DennisHeimbigner avatar Jan 03 '19 19:01 DennisHeimbigner

Here's the pure python writer: https://github.com/scipy/scipy/blob/master/scipy/io/netcdf.py. I don't see any special metadata that is written to identify the writer, but it might be in there somewhere.

jswhit avatar Jan 03 '19 20:01 jswhit

My questions to the MADIS team as of late have gone unanswered ([email protected]). They would know definitively.

thehesiod avatar Jan 03 '19 20:01 thehesiod

Not surprising they are not answering - they are not supposed to be reading their .gov emails.

jswhit avatar Jan 03 '19 21:01 jswhit

If the data are malformed, that's bad--but it doesn't explain to me why writing to disk and reading it in that way then works.

dopplershift avatar Jan 03 '19 22:01 dopplershift

I do not know for sure that the file is malformed at least according to the code. There is code in the posixio module that may (its hard to figure out) allow this case. I am trying to figure out how this file was constructed to try to see if the netcdf-c library actually allows this, though how such a file is created is currently a mystery to me; I can see no way to alter the length of UNLIMITED without writing data.

DennisHeimbigner avatar Jan 03 '19 22:01 DennisHeimbigner

I can an experiment by using this command: nccopy 20020519_0600 20020519_0600_2 This should have produced an exact copy of the input file. And using ncdump to compare the metadata, it did. However the size of 20020519_0600 was 2433024 and the sizeof 20020519_0600_2 was 2529252 In other words, the copy of the file has, apparently, the correct size as indicated by the length of unlimited. This second file works with nc_open_mem. From this, I conclude two things.

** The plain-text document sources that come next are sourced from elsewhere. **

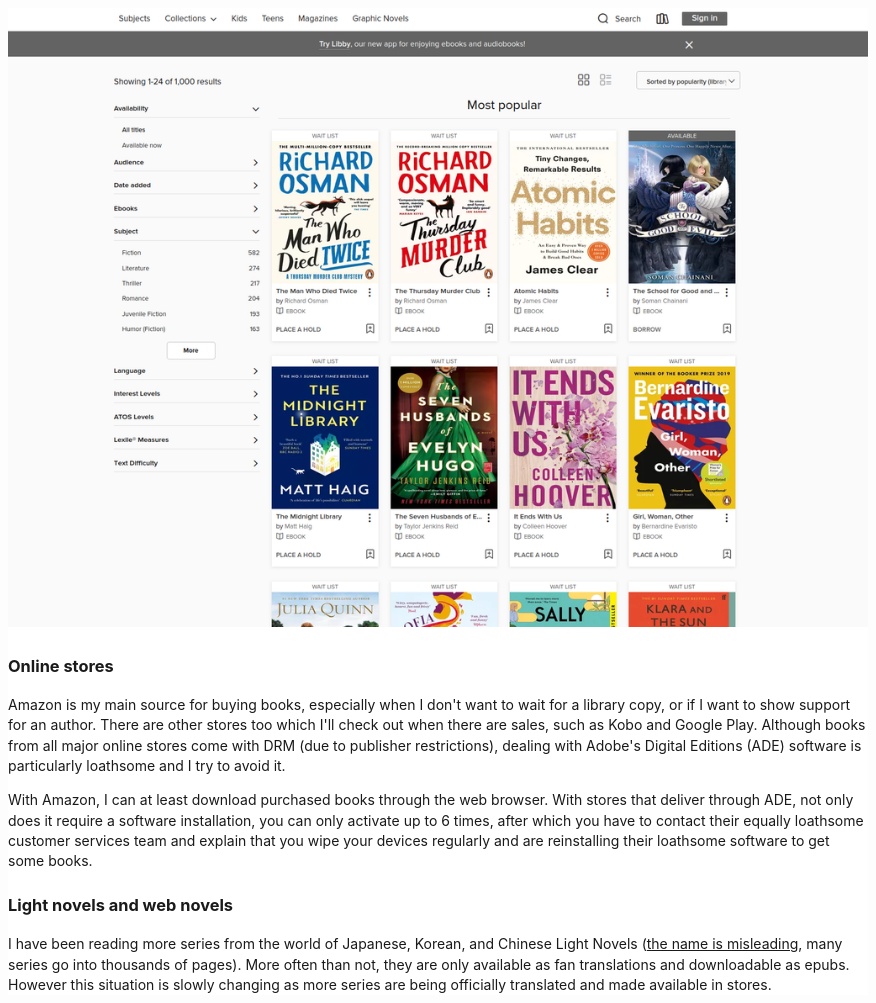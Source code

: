 ![Library](/static/image/mendhak/my-ebook-reading-setup/005a.png)

### Online stores

Amazon is my main source for buying books, especially when I don't want to wait for a library copy, or if I want to show support for an author.  There are other stores too which I'll check out when there are sales, such as Kobo and Google Play.  Although books from all major online stores come with DRM (due to publisher restrictions), dealing with Adobe's Digital Editions (ADE) software is particularly loathsome and I try to avoid it.  

With Amazon, I can at least download purchased books through the web browser.  With stores that deliver through ADE, not only does it require a software installation, you can only activate up to 6 times, after which you have to contact their equally loathsome customer services team and explain that you wipe your devices regularly and are reinstalling their loathsome software to get some books.  

### Light novels and web novels

I have been reading more series from the world of Japanese, Korean, and Chinese Light Novels ([the name is misleading](https://anime.stackexchange.com/questions/13301/what-exactly-is-a-light-novel), many series go into thousands of pages).  More often than not, they are only available as fan translations and downloadable as epubs.  However this situation is slowly changing as more series are being officially translated and made available in stores.   
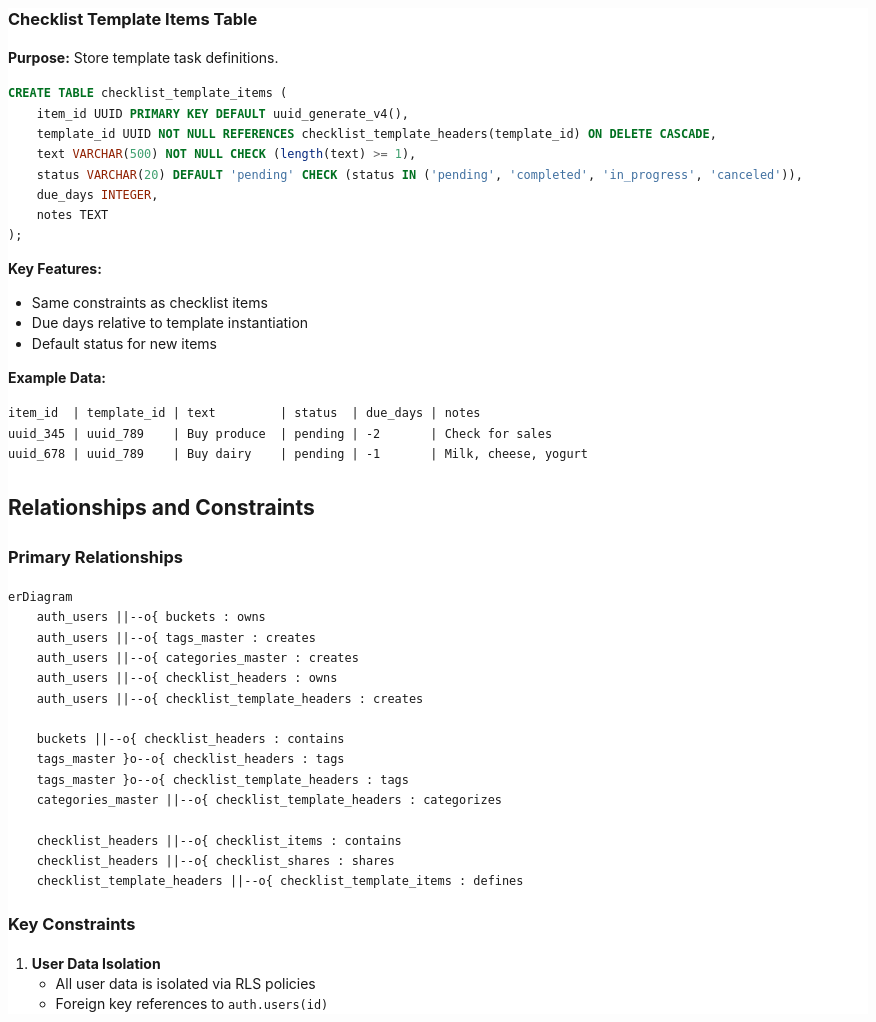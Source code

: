 ### Checklist Template Items Table
**Purpose:** Store template task definitions.

```sql
CREATE TABLE checklist_template_items (
    item_id UUID PRIMARY KEY DEFAULT uuid_generate_v4(),
    template_id UUID NOT NULL REFERENCES checklist_template_headers(template_id) ON DELETE CASCADE,
    text VARCHAR(500) NOT NULL CHECK (length(text) >= 1),
    status VARCHAR(20) DEFAULT 'pending' CHECK (status IN ('pending', 'completed', 'in_progress', 'canceled')),
    due_days INTEGER,
    notes TEXT
);
```

**Key Features:**
- Same constraints as checklist items
- Due days relative to template instantiation
- Default status for new items

**Example Data:**
```
item_id  | template_id | text         | status  | due_days | notes
uuid_345 | uuid_789    | Buy produce  | pending | -2       | Check for sales
uuid_678 | uuid_789    | Buy dairy    | pending | -1       | Milk, cheese, yogurt
```

## Relationships and Constraints

### Primary Relationships

```mermaid
erDiagram
    auth_users ||--o{ buckets : owns
    auth_users ||--o{ tags_master : creates
    auth_users ||--o{ categories_master : creates
    auth_users ||--o{ checklist_headers : owns
    auth_users ||--o{ checklist_template_headers : creates
    
    buckets ||--o{ checklist_headers : contains
    tags_master }o--o{ checklist_headers : tags
    tags_master }o--o{ checklist_template_headers : tags
    categories_master ||--o{ checklist_template_headers : categorizes
    
    checklist_headers ||--o{ checklist_items : contains
    checklist_headers ||--o{ checklist_shares : shares
    checklist_template_headers ||--o{ checklist_template_items : defines
```

### Key Constraints

1. **User Data Isolation**
   - All user data is isolated via RLS policies
   - Foreign key references to `auth.users(id)`
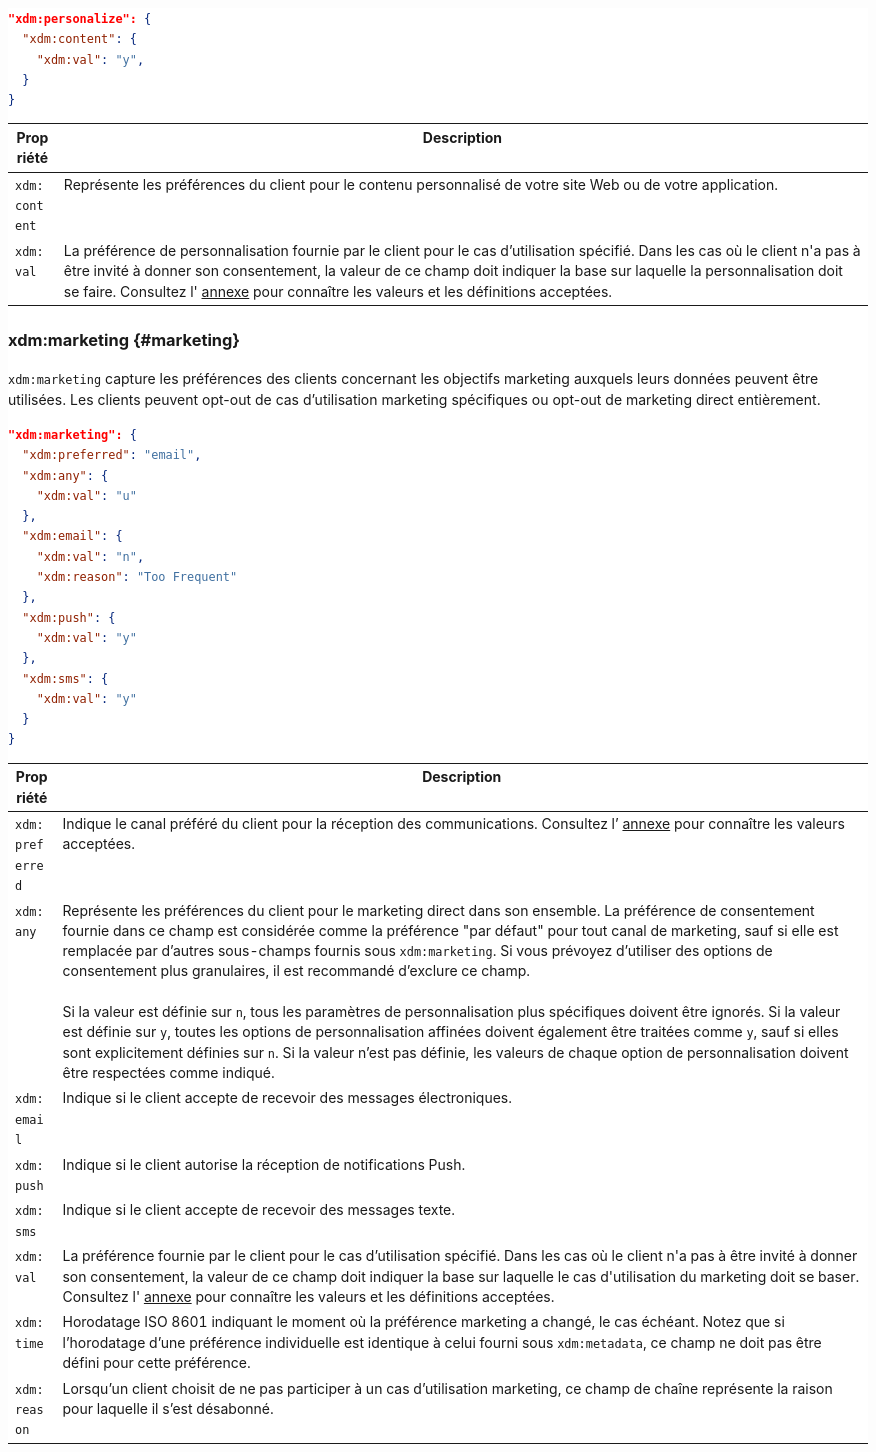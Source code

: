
 ```json
"xdm:personalize": {
  "xdm:content": {
    "xdm:val": "y",
  }
}
```

| Propriété | Description |
| --- | --- |
| `xdm:content` | Représente les préférences du client pour le contenu personnalisé de votre site Web ou de votre application. |
| `xdm:val` | La préférence de personnalisation fournie par le client pour le cas d’utilisation spécifié. Dans les cas où le client n&#39;a pas à être invité à donner son consentement, la valeur de ce champ doit indiquer la base sur laquelle la personnalisation doit se faire. Consultez l&#39; [annexe](#choice-values) pour connaître les valeurs et les définitions acceptées. |

### xdm:marketing {#marketing}

`xdm:marketing` capture les préférences des clients concernant les objectifs marketing auxquels leurs données peuvent être utilisées. Les clients peuvent opt-out de cas d’utilisation marketing spécifiques ou opt-out de marketing direct entièrement.

```json
"xdm:marketing": {
  "xdm:preferred": "email",
  "xdm:any": {
    "xdm:val": "u"
  },
  "xdm:email": {
    "xdm:val": "n",
    "xdm:reason": "Too Frequent"
  },
  "xdm:push": {
    "xdm:val": "y"
  },
  "xdm:sms": {
    "xdm:val": "y"
  }
}
```

| Propriété | Description |
| --- | --- |
| `xdm:preferred` | Indique le canal préféré du client pour la réception des communications. Consultez l’ [annexe](#preferred-values) pour connaître les valeurs acceptées. |
| `xdm:any` | Représente les préférences du client pour le marketing direct dans son ensemble. La préférence de consentement fournie dans ce champ est considérée comme la préférence &quot;par défaut&quot; pour tout canal de marketing, sauf si elle est remplacée par d’autres sous-champs fournis sous `xdm:marketing`. Si vous prévoyez d’utiliser des options de consentement plus granulaires, il est recommandé d’exclure ce champ.<br><br>Si la valeur est définie sur `n`, tous les paramètres de personnalisation plus spécifiques doivent être ignorés. Si la valeur est définie sur `y`, toutes les options de personnalisation affinées doivent également être traitées comme `y`, sauf si elles sont explicitement définies sur `n`. Si la valeur n’est pas définie, les valeurs de chaque option de personnalisation doivent être respectées comme indiqué. |
| `xdm:email` | Indique si le client accepte de recevoir des messages électroniques. |
| `xdm:push` | Indique si le client autorise la réception de notifications Push. |
| `xdm:sms` | Indique si le client accepte de recevoir des messages texte. |
| `xdm:val` | La préférence fournie par le client pour le cas d’utilisation spécifié. Dans les cas où le client n&#39;a pas à être invité à donner son consentement, la valeur de ce champ doit indiquer la base sur laquelle le cas d&#39;utilisation du marketing doit se baser. Consultez l&#39; [annexe](#choice-values) pour connaître les valeurs et les définitions acceptées. |
| `xdm:time` | Horodatage ISO 8601 indiquant le moment où la préférence marketing a changé, le cas échéant. Notez que si l’horodatage d’une préférence individuelle est identique à celui fourni sous `xdm:metadata`, ce champ ne doit pas être défini pour cette préférence. |
| `xdm:reason` | Lorsqu’un client choisit de ne pas participer à un cas d’utilisation marketing, ce champ de chaîne représente la raison pour laquelle il s’est désabonné. |
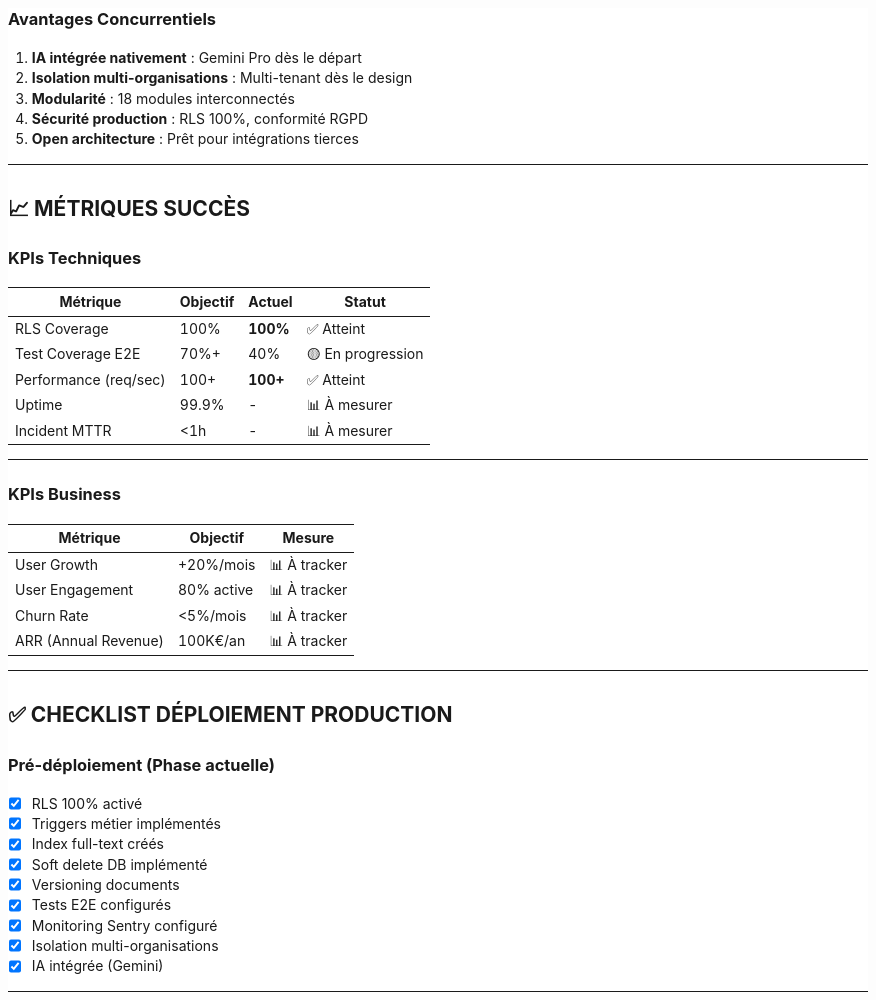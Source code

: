 ### Avantages Concurrentiels

1. **IA intégrée nativement** : Gemini Pro dès le départ
2. **Isolation multi-organisations** : Multi-tenant dès le design
3. **Modularité** : 18 modules interconnectés
4. **Sécurité production** : RLS 100%, conformité RGPD
5. **Open architecture** : Prêt pour intégrations tierces

---

## 📈 MÉTRIQUES SUCCÈS

### KPIs Techniques

| Métrique | Objectif | Actuel | Statut |
|----------|----------|--------|--------|
| RLS Coverage | 100% | **100%** | ✅ Atteint |
| Test Coverage E2E | 70%+ | 40% | 🟡 En progression |
| Performance (req/sec) | 100+ | **100+** | ✅ Atteint |
| Uptime | 99.9% | - | 📊 À mesurer |
| Incident MTTR | <1h | - | 📊 À mesurer |

---

### KPIs Business

| Métrique | Objectif | Mesure |
|----------|----------|--------|
| User Growth | +20%/mois | 📊 À tracker |
| User Engagement | 80% active | 📊 À tracker |
| Churn Rate | <5%/mois | 📊 À tracker |
| ARR (Annual Revenue) | 100K€/an | 📊 À tracker |

---

## ✅ CHECKLIST DÉPLOIEMENT PRODUCTION

### Pré-déploiement (Phase actuelle)

- [x] RLS 100% activé
- [x] Triggers métier implémentés
- [x] Index full-text créés
- [x] Soft delete DB implémenté
- [x] Versioning documents
- [x] Tests E2E configurés
- [x] Monitoring Sentry configuré
- [x] Isolation multi-organisations
- [x] IA intégrée (Gemini)

---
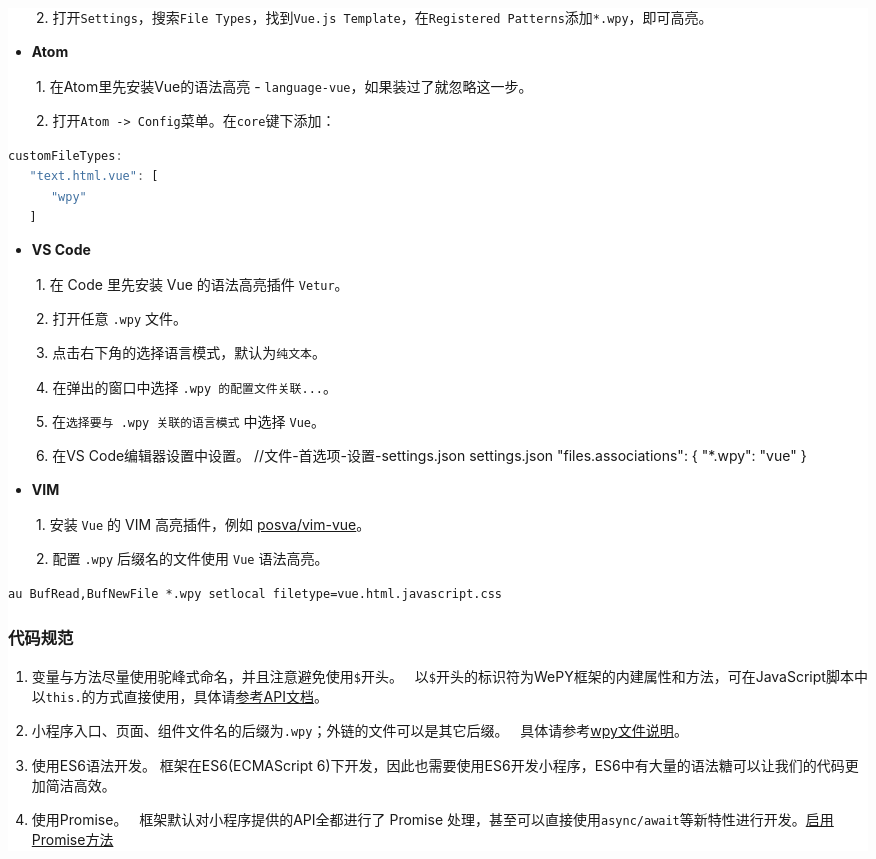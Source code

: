 &emsp;&emsp;2. 打开`Settings`，搜索`File Types`，找到`Vue.js Template`，在`Registered Patterns`添加`*.wpy`，即可高亮。

- **Atom**

&emsp;&emsp;1. 在Atom里先安装Vue的语法高亮 - `language-vue`，如果装过了就忽略这一步。

&emsp;&emsp;2. 打开`Atom -> Config`菜单。在`core`键下添加：

```javascript
customFileTypes:
   "text.html.vue": [
      "wpy"
   ]
```

- **VS Code**

&emsp;&emsp;1. 在 Code 里先安装 Vue 的语法高亮插件 `Vetur`。

&emsp;&emsp;2. 打开任意 `.wpy` 文件。

&emsp;&emsp;3. 点击右下角的选择语言模式，默认为`纯文本`。

&emsp;&emsp;4. 在弹出的窗口中选择 `.wpy 的配置文件关联...`。

&emsp;&emsp;5. 在`选择要与 .wpy 关联的语言模式` 中选择 `Vue`。

&emsp;&emsp;6. 在VS Code编辑器设置中设置。
//文件-首选项-设置-settings.json
settings.json
"files.associations": {
"*.wpy": "vue"
}

- **VIM**

&emsp;&emsp;1. 安装 `Vue` 的 VIM 高亮插件，例如 [posva/vim-vue](https://github.com/posva/vim-vue)。

&emsp;&emsp;2. 配置 `.wpy` 后缀名的文件使用 `Vue` 语法高亮。

 ```vim
 au BufRead,BufNewFile *.wpy setlocal filetype=vue.html.javascript.css
 ```

### 代码规范

1. 变量与方法尽量使用驼峰式命名，并且注意避免使用`$`开头。
   以`$`开头的标识符为WePY框架的内建属性和方法，可在JavaScript脚本中以`this.`的方式直接使用，具体请[参考API文档](https://tencent.github.io/wepy/document.html#/api?id=api)。
   
2. 小程序入口、页面、组件文件名的后缀为`.wpy`；外链的文件可以是其它后缀。
   具体请参考[wpy文件说明](#wpy文件说明)。
   
3. 使用ES6语法开发。
   框架在ES6(ECMAScript 6)下开发，因此也需要使用ES6开发小程序，ES6中有大量的语法糖可以让我们的代码更加简洁高效。
   
4. 使用Promise。
   框架默认对小程序提供的API全都进行了 Promise 处理，甚至可以直接使用`async/await`等新特性进行开发。[启用Promise方法](https://github.com/Tencent/wepy/wiki/wepy%E9%A1%B9%E7%9B%AE%E4%B8%AD%E4%BD%BF%E7%94%A8Promise)
  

  1. someone truncated the original file, perhaps by removing trailing zeros?
  2. the netcdf-c library is in fact designed to handle such cases.

DennisHeimbigner avatar Jan 04 '19 02:01 DennisHeimbigner

Russ rew pointed me to this netcdf FAQ entry: https://www.unidata.ucar.edu/software/netcdf/docs/faq.html#Can-I-recover-data-from-a-netCDF-file-that-was-not-closed-properly

This probably explains how this file came to be constructed: someone forgot to call nc_close() on it.

The question is, however, what to do about this file?

DennisHeimbigner avatar Jan 04 '19 18:01 DennisHeimbigner

This is preventing me from processing existing data so I hope it gets fixed/supported, perhaps with a warning or something. Either way the behavior should be consistent no matter which way the file gets opened.

thehesiod avatar Jan 04 '19 19:01 thehesiod

The problem you face is that the file is being extended by either zeros or random data. How can you trust this? Is zero extension ok?

DennisHeimbigner avatar Jan 04 '19 20:01 DennisHeimbigner

Note also that because of the layout of the unlimited dimension data, this extension will affect every variable that uses the unlimited dimension.

DennisHeimbigner avatar Jan 04 '19 20:01 DennisHeimbigner

well, opening in panpoly yields the following for latitude: screen shot 2019-01-04 at 12 26 29 pm

thehesiod avatar Jan 04 '19 20:01 thehesiod

The metadata is ok in that file, but the data is incorrect in the sense that some number of the values of latitude (approx those with index 1890 - 1969) are either zero or some random value.

DennisHeimbigner avatar Jan 04 '19 20:01 DennisHeimbigner

i c, thanks, so I'll let you guys decide what to do with this case. Looks like I lucked out in that I'm using the mem API so I skip that file, other people are going to get some garbage ;)

thehesiod avatar Jan 04 '19 21:01 thehesiod

another possibility I guess is for the file case to throw once it hits EOF

thehesiod avatar Jan 04 '19 21:01 thehesiod